Semana Santa no es solo un período vacacional en el calendario, es uno de esos momentos del año en que, independientemente de las creencias de cada quien, la vida baja un poco la velocidad. La gente sale, convive, descansa, se reencuentra con su familia y en un mundo que nos exige estar conectados y produciendo todo el tiempo, eso tiene un valor que a veces no reconocemos suficiente.
Por eso, desde el gobierno, estas fechas nos importan muchísimo, nos importa que las familias puedan vivir esos días con tranquilidad, que quien quiera ir a la sierra, a un parque o a la playa pueda hacerlo sin sobresaltos y que el descanso sea posible.
Para que eso ocurra, alguien tiene que trabajar mientras los demás descansan, por eso desde la semana pasada están activos todos los protocolos de Protección Civil en destinos turísticos, carreteras, parajes naturales y centros recreativos de Nuevo León. Más de 1,300 elementos, entre rescatistas y personal de auxilio, están desplegados en puntos estratégicos para atender cualquier eventualidad.

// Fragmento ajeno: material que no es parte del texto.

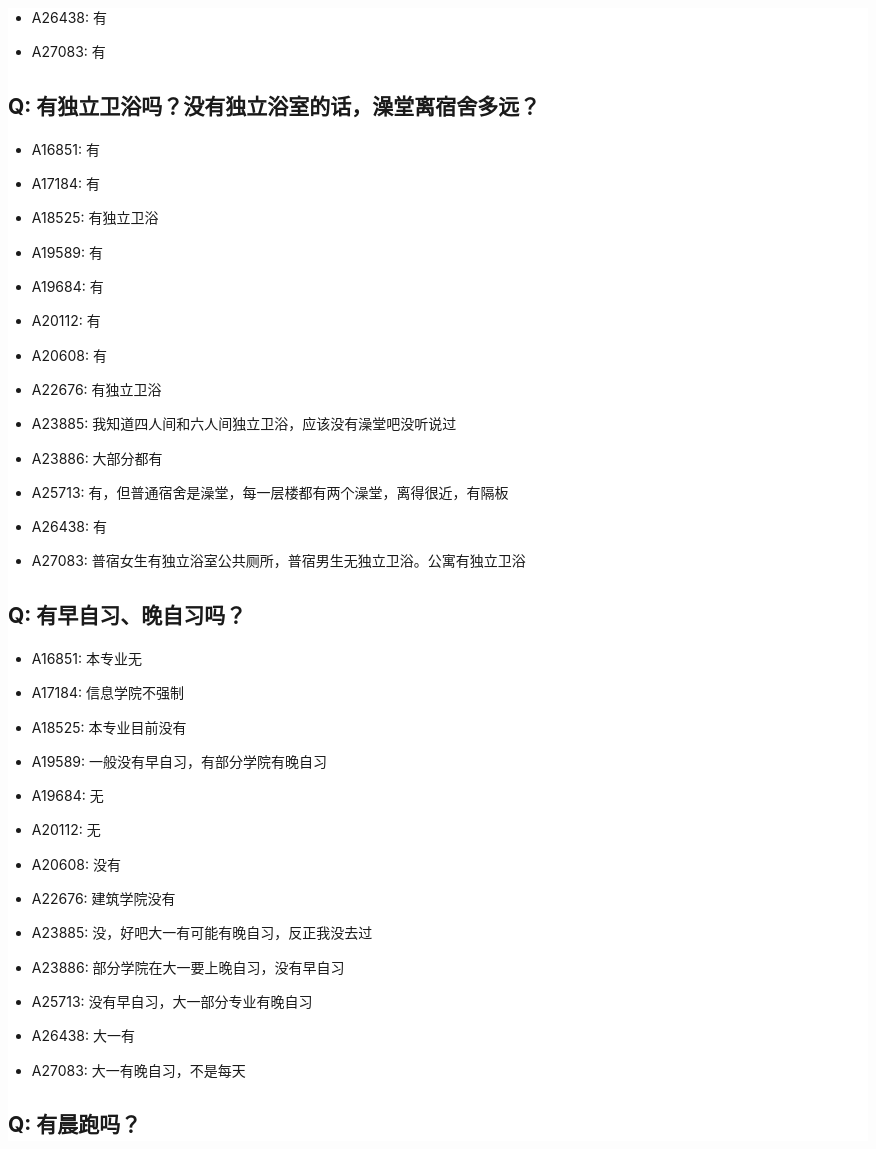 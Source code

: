 - A26438: 有

- A27083: 有

## Q: 有独立卫浴吗？没有独立浴室的话，澡堂离宿舍多远？

- A16851: 有

- A17184: 有

- A18525: 有独立卫浴

- A19589: 有

- A19684: 有

- A20112: 有

- A20608: 有

- A22676: 有独立卫浴

- A23885: 我知道四人间和六人间独立卫浴，应该没有澡堂吧没听说过

- A23886: 大部分都有

- A25713: 有，但普通宿舍是澡堂，每一层楼都有两个澡堂，离得很近，有隔板

- A26438: 有

- A27083: 普宿女生有独立浴室公共厕所，普宿男生无独立卫浴。公寓有独立卫浴

## Q: 有早自习、晚自习吗？

- A16851: 本专业无

- A17184: 信息学院不强制

- A18525: 本专业目前没有

- A19589: 一般没有早自习，有部分学院有晚自习

- A19684: 无

- A20112: 无

- A20608: 没有

- A22676: 建筑学院没有

- A23885: 没，好吧大一有可能有晚自习，反正我没去过

- A23886: 部分学院在大一要上晚自习，没有早自习

- A25713: 没有早自习，大一部分专业有晚自习

- A26438: 大一有

- A27083: 大一有晚自习，不是每天

## Q: 有晨跑吗？
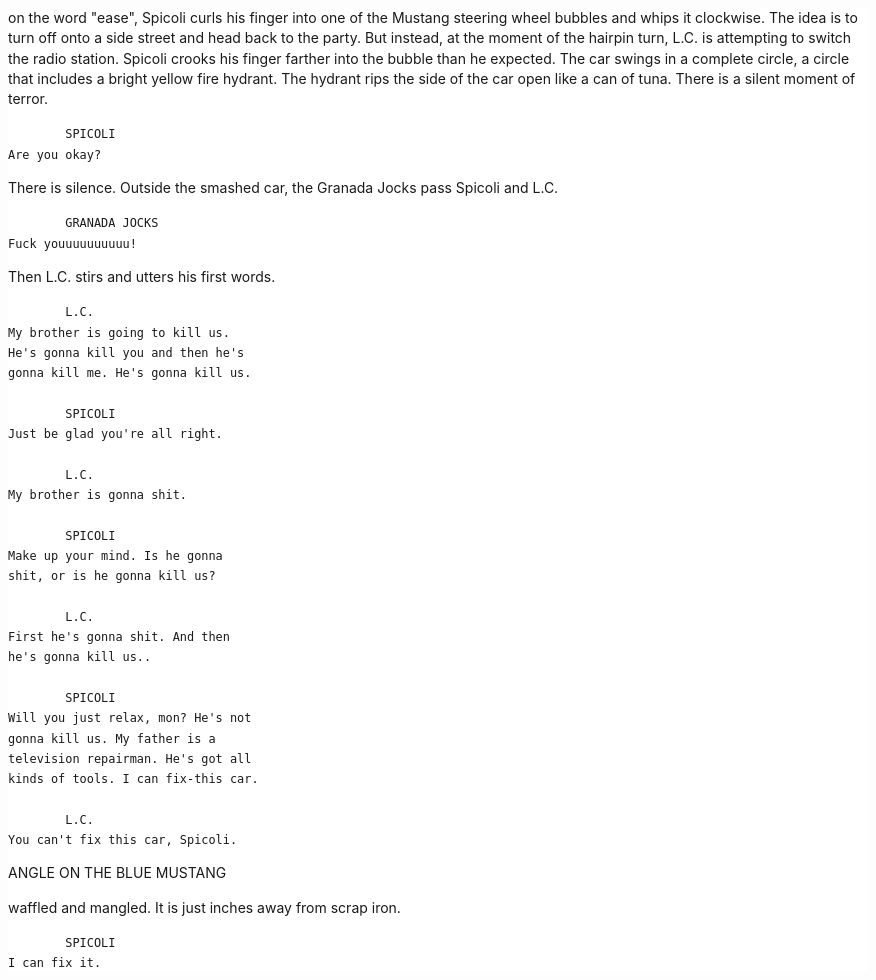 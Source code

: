 on the word "ease", Spicoli curls his finger into
one of the Mustang steering wheel bubbles and whips
it clockwise. The idea is to turn off onto a side
street and head back to the party. But instead, at
the moment of the hairpin turn, L.C. is attempting
to switch the radio station. Spicoli crooks his
finger farther into the bubble than he expected.
The car swings in a complete circle, a circle that
includes a bright yellow fire hydrant. The hydrant
rips the side of the car open like a can of tuna.
There is a silent moment of terror.

			SPICOLI 
	Are you okay?

There is silence. Outside the smashed car, the
Granada Jocks pass Spicoli and L.C.

			GRANADA JOCKS 
	Fuck youuuuuuuuuu!

Then L.C. stirs and utters his first words.

			L.C. 
	My brother is going to kill us.
	He's gonna kill you and then he's
	gonna kill me. He's gonna kill us.

			SPICOLI 
	Just be glad you're all right.

			L.C. 
	My brother is gonna shit.

			SPICOLI 
	Make up your mind. Is he gonna
	shit, or is he gonna kill us? 

			L.C. 
	First he's gonna shit. And then
	he's gonna kill us..

			SPICOLI 
	Will you just relax, mon? He's not
	gonna kill us. My father is a
	television repairman. He's got all
	kinds of tools. I can fix-this car.

			L.C. 
	You can't fix this car, Spicoli.

ANGLE ON THE BLUE MUSTANG

waffled and mangled. It is just inches away from
scrap iron.

			SPICOLI 
	I can fix it.

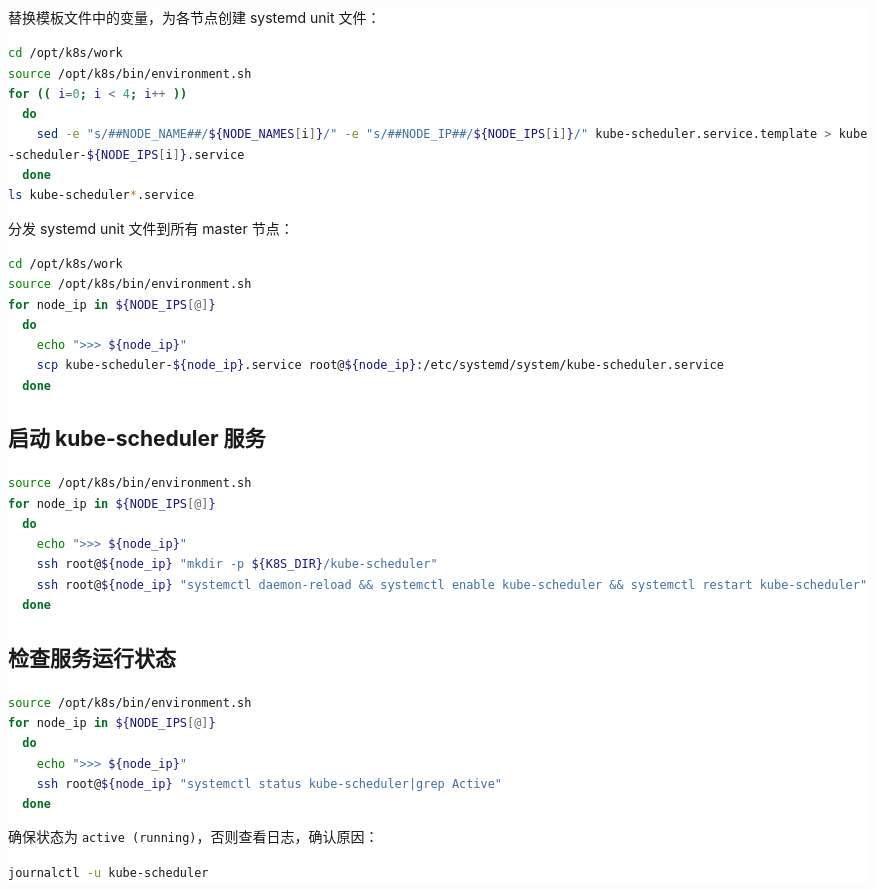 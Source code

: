替换模板文件中的变量，为各节点创建 systemd unit 文件：

``` bash
cd /opt/k8s/work
source /opt/k8s/bin/environment.sh
for (( i=0; i < 4; i++ ))
  do
    sed -e "s/##NODE_NAME##/${NODE_NAMES[i]}/" -e "s/##NODE_IP##/${NODE_IPS[i]}/" kube-scheduler.service.template > kube-scheduler-${NODE_IPS[i]}.service 
  done
ls kube-scheduler*.service
```

分发 systemd unit 文件到所有 master 节点：

``` bash
cd /opt/k8s/work
source /opt/k8s/bin/environment.sh
for node_ip in ${NODE_IPS[@]}
  do
    echo ">>> ${node_ip}"
    scp kube-scheduler-${node_ip}.service root@${node_ip}:/etc/systemd/system/kube-scheduler.service
  done
```

## 启动 kube-scheduler 服务

``` bash
source /opt/k8s/bin/environment.sh
for node_ip in ${NODE_IPS[@]}
  do
    echo ">>> ${node_ip}"
    ssh root@${node_ip} "mkdir -p ${K8S_DIR}/kube-scheduler"
    ssh root@${node_ip} "systemctl daemon-reload && systemctl enable kube-scheduler && systemctl restart kube-scheduler"
  done
```

## 检查服务运行状态

``` bash
source /opt/k8s/bin/environment.sh
for node_ip in ${NODE_IPS[@]}
  do
    echo ">>> ${node_ip}"
    ssh root@${node_ip} "systemctl status kube-scheduler|grep Active"
  done
```

确保状态为 `active (running)`，否则查看日志，确认原因：

``` bash
journalctl -u kube-scheduler
```
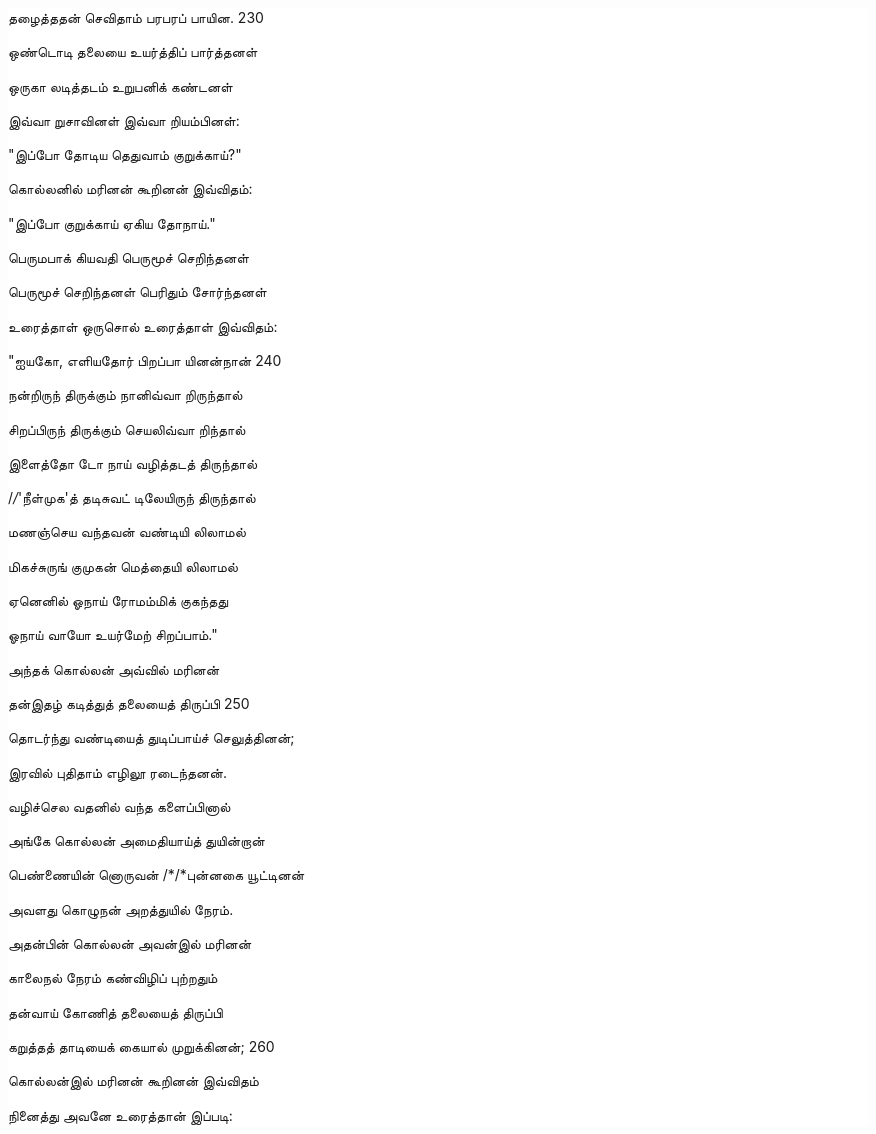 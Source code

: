 தழைத்ததன் செவிதாம் பரபரப் பாயின. 230  

ஒண்டொடி தலையை உயர்த்திப் பார்த்தனள்  

ஒருகா லடித்தடம் உறுபனிக் கண்டனள்  

இவ்வா றுசாவினள் இவ்வா றியம்பினள்:  

"இப்போ தோடிய தெதுவாம் குறுக்காய்?"  

கொல்லனில் மரினன் கூறினன் இவ்விதம்:  

"இப்போ குறுக்காய் ஏகிய தோநாய்."  

பெருமபாக் கியவதி பெருமூச் செறிந்தனள்  

பெருமூச் செறிந்தனள் பெரிதும் சோர்ந்தனள்  

உரைத்தாள் ஒருசொல் உரைத்தாள் இவ்விதம்:  

"ஐயகோ, எளியதோர் பிறப்பா யினன்நான் 240  

நன்றிருந் திருக்கும் நானிவ்வா றிருந்தால்  

சிறப்பிருந் திருக்கும் செயலிவ்வா றிந்தால்  

இளைத்தோ டோ நாய் வழித்தடத் திருந்தால்  

/*/*'நீள்முக'த் தடிசுவட் டிலேயிருந் திருந்தால்  

மணஞ்செய வந்தவன் வண்டியி லிலாமல்  

மிகச்சுருங் குமுகன் மெத்தையி லிலாமல்  

ஏனெனில் ஓநாய் ரோமம்மிக் குகந்தது  

ஓநாய் வாயோ உயர்மேற் சிறப்பாம்."  

அந்தக் கொல்லன் அவ்வில் மரினன்  

தன்இதழ் கடித்துத் தலையைத் திருப்பி 250  

தொடர்ந்து வண்டியைத் துடிப்பாய்ச் செலுத்தினன்;  

இரவில் புதிதாம் எழிலூ ரடைந்தனன்.  

வழிச்செல வதனில் வந்த களைப்பினால்  

அங்கே கொல்லன் அமைதியாய்த் துயின்றான்  

பெண்ணையின் னொருவன் /*/*புன்னகை யூட்டினன்  

அவளது கொழுநன் அறத்துயில் நேரம்.  

அதன்பின் கொல்லன் அவன்இல் மரினன்  

காலைநல் நேரம் கண்விழிப் புற்றதும்  

தன்வாய் கோணித் தலையைத் திருப்பி  

கறுத்தத் தாடியைக் கையால் முறுக்கினன்; 260  

கொல்லன்இல் மரினன் கூறினன் இவ்விதம்  

நினைத்து அவனே உரைத்தான் இப்படி:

Quiero reconocer a ese personal, a quienes dejaron sus propias vacaciones para cuidar las de los demás. Su trabajo no suele aparecer en los titulares cuando todo sale bien, y precisamente eso es lo que buscamos, que no haya nada que reportar porque eso quiere decir que la prevención funcionó.
El director de Protección Civil, Erik Cavazos, encabeza una operación coordinada que monitorea permanentemente la situación en todo el estado. La prioridad es prevenir, atender rápido y garantizar que este período cierre con saldo positivo.
A la ciudadanía le pido lo de siempre, disfruten, descansen, pero háganlo con responsabilidad, respeten las indicaciones de las autoridades, cuiden el entorno natural y conduzcan con precaución, recuerden que la seguridad de estas fechas depende de todos.
Que sea una buena Semana Santa para todas las familias de Nuevo León, se lo merecen.